▸ Task item
Where a line below carries the word "short", include it in the count, then give the count alone.
BEGIN Record extracts
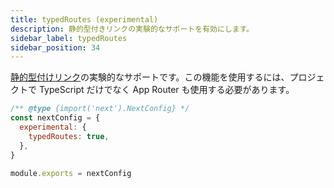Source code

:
 ```yaml
---
title: typedRoutes (experimental)
description: 静的型付きリンクの実験的なサポートを有効にします。
sidebar_label: typedRoutes
sidebar_position: 34
---
```


[静的型付けリンク](/docs/app-router/building-your-application/configuring/typescript#statically-typed-links)の実験的なサポートです。この機能を使用するには、プロジェクトで TypeScript だけでなく App Router も使用する必要があります。

```js title="next.config.js"
/** @type {import('next').NextConfig} */
const nextConfig = {
  experimental: {
    typedRoutes: true,
  },
}

module.exports = nextConfig
```
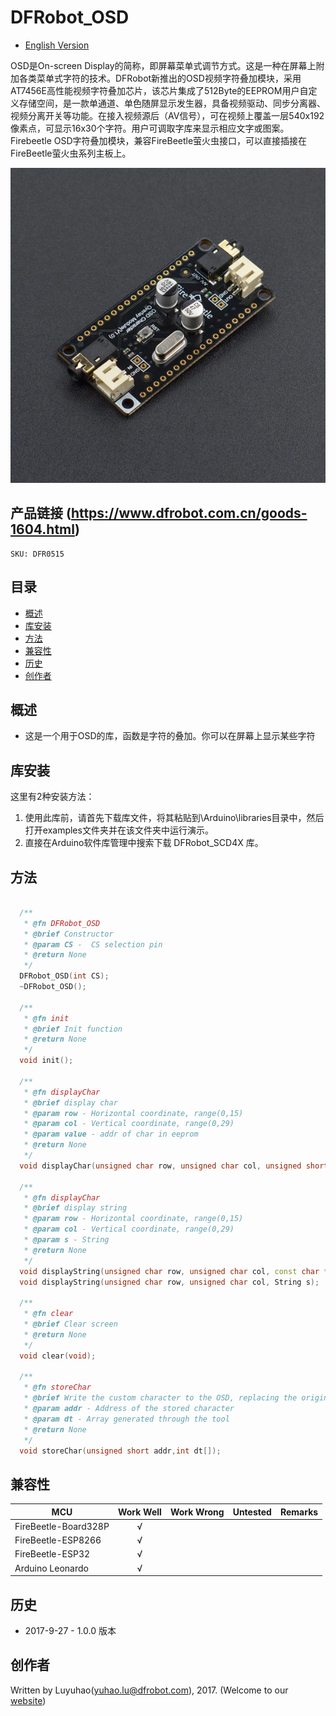 # DFRobot_OSD
* [English Version](./README.md)

OSD是On-screen Display的简称，即屏幕菜单式调节方式。这是一种在屏幕上附加各类菜单式字符的技术。DFRobot新推出的OSD视频字符叠加模块，采用AT7456E高性能视频字符叠加芯片，该芯片集成了512Byte的EEPROM用户自定义存储空间，是一款单通道、单色随屏显示发生器，具备视频驱动、同步分离器、视频分离开关等功能。在接入视频源后（AV信号），可在视频上覆盖一层540x192像素点，可显示16x30个字符。用户可调取字库来显示相应文字或图案。 Firebeetle OSD字符叠加模块，兼容FireBeetle萤火虫接口，可以直接插接在FireBeetle萤火虫系列主板上。

![产品实物图](./resources/images/OSD.png)


## 产品链接 (https://www.dfrobot.com.cn/goods-1604.html)
    SKU: DFR0515


## 目录

* [概述](#概述)
* [库安装](#库安装)
* [方法](#方法)
* [兼容性](#兼容性)
* [历史](#历史)
* [创作者](#创作者)


## 概述

* 这是一个用于OSD的库，函数是字符的叠加。你可以在屏幕上显示某些字符


## 库安装

这里有2种安装方法：

1. 使用此库前，请首先下载库文件，将其粘贴到\Arduino\libraries目录中，然后打开examples文件夹并在该文件夹中运行演示。
2. 直接在Arduino软件库管理中搜索下载 DFRobot_SCD4X 库。


## 方法

```C++

  /**
   * @fn DFRobot_OSD
   * @brief Constructor
   * @param CS -  CS selection pin
   * @return None
   */
  DFRobot_OSD(int CS);
  ~DFRobot_OSD();

  /**
   * @fn init
   * @brief Init function
   * @return None
   */
  void init();

  /**
   * @fn displayChar
   * @brief display char
   * @param row - Horizontal coordinate, range(0,15)
   * @param col - Vertical coordinate, range(0,29)
   * @param value - addr of char in eeprom
   * @return None
   */
  void displayChar(unsigned char row, unsigned char col, unsigned short addr);

  /**
   * @fn displayChar
   * @brief display string
   * @param row - Horizontal coordinate, range(0,15)
   * @param col - Vertical coordinate, range(0,29)
   * @param s - String
   * @return None
   */
  void displayString(unsigned char row, unsigned char col, const char *s);
  void displayString(unsigned char row, unsigned char col, String s);

  /**
   * @fn clear
   * @brief Clear screen
   * @return None
   */
  void clear(void);

  /**
   * @fn storeChar
   * @brief Write the custom character to the OSD, replacing the original character
   * @param addr - Address of the stored character
   * @param dt - Array generated through the tool
   * @return None
   */
  void storeChar(unsigned short addr,int dt[]);

```


## 兼容性

MCU                  | Work Well    | Work Wrong   | Untested    | Remarks
-------------------- | :----------: | :----------: | :---------: | :----:
FireBeetle-Board328P |      √       |              |             |
FireBeetle-ESP8266   |      √       |              |             |
FireBeetle-ESP32     |      √       |              |             |
Arduino Leonardo     |      √       |              |             |


## 历史

- 2017-9-27 - 1.0.0 版本


## 创作者

Written by Luyuhao(yuhao.lu@dfrobot.com), 2017. (Welcome to our [website](https://www.dfrobot.com/))

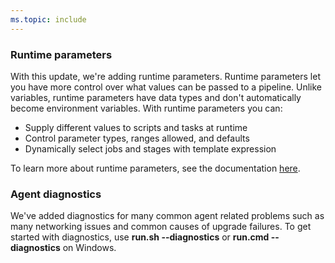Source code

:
 ```yaml
---
ms.topic: include
---
```


### Runtime parameters

With this update, we're adding runtime parameters. Runtime parameters let you have more control over what values can be passed to a pipeline. Unlike variables, runtime parameters have data types and don't automatically become environment variables. With runtime parameters you can:

* Supply different values to scripts and tasks at runtime
* Control parameter types, ranges allowed, and defaults
* Dynamically select jobs and stages with template expression

To learn more about runtime parameters, see the documentation [here](/azure/devops/pipelines/process/runtime-parameters?view=azure-devops).

### Agent diagnostics

We've added diagnostics for many common agent related problems such as many networking issues and common causes of upgrade failures. To get started with diagnostics, use **run.sh --diagnostics** or **run.cmd --diagnostics** on Windows.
END Record extracts
▸ Answer section
2